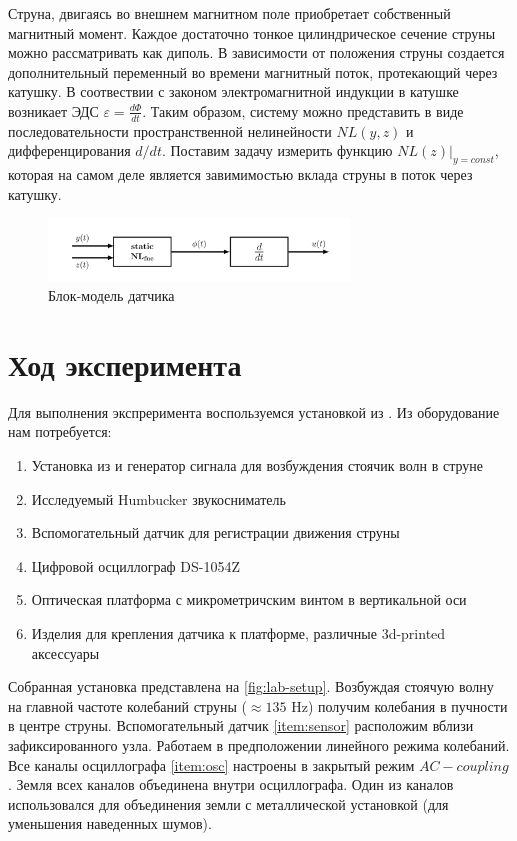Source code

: \documentclass{article}
\begin{document}
Струна, двигаясь во внешнем магнитном поле приобретает собственный магнитный момент.
Каждое достаточно тонкое цилиндрическое сечение струны можно рассматривать как диполь. В зависимости от положения струны
создается дополнительный переменный во времени магнитный поток, протекающий через катушку. В соотвествии с законом
электромагнитной индукции в катушке возникает ЭДС $\varepsilon = \frac{d\Phi}{dt}$. Таким образом, систему можно
представить в виде последовательности пространственной нелинейности $NL(y, z)$ и дифференцирования $d/dt$. Поставим задачу
измерить функцию $NL(z)\vert_{y = const}$, которая на самом деле является завимимостью вклада струны в поток через катушку.

\begin{figure}[h]
    \centering
    \includegraphics[width=8cm]{drawings/model.png}
    \caption{Блок-модель датчика}
    \label{fig:model}
\end{figure}

\section{Ход эксперимента}

Для выполнения экспреримента воспользуемся установкой из \cite{string-lab}. Из оборудование нам потребуется:

\begin{enumerate}
    \item Установка из \cite{string-lab} и генератор сигнала для возбуждения стоячик волн в струне \label{item:generator}
    \item Исследуемый Humbucker звукосниматель
    \item Вспомогательный датчик для регистрации движения струны \label{item:sensor}
    \item Цифровой осциллограф DS-1054Z \label{item:osc}
    \item Оптическая платформа с микрометричским винтом в вертикальной оси
    \item Изделия для крепления датчика к платформе, различные 3d-printed аксессуары
\end{enumerate}

Собранная установка представлена на \ref{fig:lab-setup}.
Возбуждая стоячую волну на главной частоте колебаний струны ($\approx 135$ Hz) получим колебания в пучности в центре струны.
Вспомогательный датчик \ref{item:sensor} расположим вблизи зафиксированного узла. Работаем в предположении линейного режима
колебаний. Все каналы осциллографа \ref{item:osc} настроены в закрытый режим $AC-coupling$. Земля всех каналов объединена внутри
осциллографа. Один из каналов использовался для объединения земли с металлической установкой (для уменьшения наведенных шумов).
\end{document}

- _WHAT THE TASK ASKS_
Before printing the records again, strip out the pictures; change nothing else.

- _ANSWER BELOW_
Source code

: \documentclass{article}
\begin{document}
Струна, двигаясь во внешнем магнитном поле приобретает собственный магнитный момент.
Каждое достаточно тонкое цилиндрическое сечение струны можно рассматривать как диполь. В зависимости от положения струны
создается дополнительный переменный во времени магнитный поток, протекающий через катушку. В соотвествии с законом
электромагнитной индукции в катушке возникает ЭДС $\varepsilon = \frac{d\Phi}{dt}$. Таким образом, систему можно
представить в виде последовательности пространственной нелинейности $NL(y, z)$ и дифференцирования $d/dt$. Поставим задачу
измерить функцию $NL(z)\vert_{y = const}$, которая на самом деле является завимимостью вклада струны в поток через катушку.

\begin{figure}[h]
    \centering
    \includegraphics[width=8cm]{drawings/model.png}
    \caption{Блок-модель датчика}
    \label{fig:model}
\end{figure}

\section{Ход эксперимента}

Для выполнения экспреримента воспользуемся установкой из \cite{string-lab}. Из оборудование нам потребуется:

\begin{enumerate}
    \item Установка из \cite{string-lab} и генератор сигнала для возбуждения стоячик волн в струне \label{item:generator}
    \item Исследуемый Humbucker звукосниматель
    \item Вспомогательный датчик для регистрации движения струны \label{item:sensor}
    \item Цифровой осциллограф DS-1054Z \label{item:osc}
    \item Оптическая платформа с микрометричским винтом в вертикальной оси
    \item Изделия для крепления датчика к платформе, различные 3d-printed аксессуары
\end{enumerate}

Собранная установка представлена на \ref{fig:lab-setup}.
Возбуждая стоячую волну на главной частоте колебаний струны ($\approx 135$ Hz) получим колебания в пучности в центре струны.
Вспомогательный датчик \ref{item:sensor} расположим вблизи зафиксированного узла. Работаем в предположении линейного режима
колебаний. Все каналы осциллографа \ref{item:osc} настроены в закрытый режим $AC-coupling$. Земля всех каналов объединена внутри
осциллографа. Один из каналов использовался для объединения земли с металлической установкой (для уменьшения наведенных шумов).
\end{document}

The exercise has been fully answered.